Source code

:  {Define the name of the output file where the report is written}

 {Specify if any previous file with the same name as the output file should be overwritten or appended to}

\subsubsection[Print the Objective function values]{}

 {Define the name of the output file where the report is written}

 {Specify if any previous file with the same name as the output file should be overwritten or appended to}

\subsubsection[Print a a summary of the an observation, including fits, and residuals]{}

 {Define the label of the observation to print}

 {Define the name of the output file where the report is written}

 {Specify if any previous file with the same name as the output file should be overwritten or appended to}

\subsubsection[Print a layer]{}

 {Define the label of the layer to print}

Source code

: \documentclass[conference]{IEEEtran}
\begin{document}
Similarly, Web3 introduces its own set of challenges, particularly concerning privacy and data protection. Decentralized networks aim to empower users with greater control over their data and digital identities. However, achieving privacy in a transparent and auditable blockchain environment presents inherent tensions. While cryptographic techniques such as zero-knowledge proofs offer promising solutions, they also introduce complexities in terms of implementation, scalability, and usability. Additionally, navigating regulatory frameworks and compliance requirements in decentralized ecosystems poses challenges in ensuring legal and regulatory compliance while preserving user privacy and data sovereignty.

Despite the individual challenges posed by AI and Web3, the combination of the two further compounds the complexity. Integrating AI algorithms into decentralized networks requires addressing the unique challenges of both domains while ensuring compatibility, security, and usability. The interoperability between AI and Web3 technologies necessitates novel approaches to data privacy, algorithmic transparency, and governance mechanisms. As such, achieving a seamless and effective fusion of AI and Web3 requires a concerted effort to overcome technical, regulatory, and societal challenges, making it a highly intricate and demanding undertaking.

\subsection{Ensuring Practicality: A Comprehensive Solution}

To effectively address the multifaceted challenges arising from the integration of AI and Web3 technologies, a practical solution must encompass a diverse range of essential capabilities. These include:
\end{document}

Assigned task - Every entry must be set down again exactly as it reads.

Your response -
Source code

:  {Define the name of the output file where the report is written}

 {Specify if any previous file with the same name as the output file should be overwritten or appended to}

\subsubsection[Print the Objective function values]{}

 {Define the name of the output file where the report is written}

 {Specify if any previous file with the same name as the output file should be overwritten or appended to}

\subsubsection[Print a a summary of the an observation, including fits, and residuals]{}

 {Define the label of the observation to print}

 {Define the name of the output file where the report is written}

 {Specify if any previous file with the same name as the output file should be overwritten or appended to}

\subsubsection[Print a layer]{}

 {Define the label of the layer to print}

Source code

: \documentclass[conference]{IEEEtran}
\begin{document}
Similarly, Web3 introduces its own set of challenges, particularly concerning privacy and data protection. Decentralized networks aim to empower users with greater control over their data and digital identities. However, achieving privacy in a transparent and auditable blockchain environment presents inherent tensions. While cryptographic techniques such as zero-knowledge proofs offer promising solutions, they also introduce complexities in terms of implementation, scalability, and usability. Additionally, navigating regulatory frameworks and compliance requirements in decentralized ecosystems poses challenges in ensuring legal and regulatory compliance while preserving user privacy and data sovereignty.

Despite the individual challenges posed by AI and Web3, the combination of the two further compounds the complexity. Integrating AI algorithms into decentralized networks requires addressing the unique challenges of both domains while ensuring compatibility, security, and usability. The interoperability between AI and Web3 technologies necessitates novel approaches to data privacy, algorithmic transparency, and governance mechanisms. As such, achieving a seamless and effective fusion of AI and Web3 requires a concerted effort to overcome technical, regulatory, and societal challenges, making it a highly intricate and demanding undertaking.

\subsection{Ensuring Practicality: A Comprehensive Solution}

To effectively address the multifaceted challenges arising from the integration of AI and Web3 technologies, a practical solution must encompass a diverse range of essential capabilities. These include:
\end{document}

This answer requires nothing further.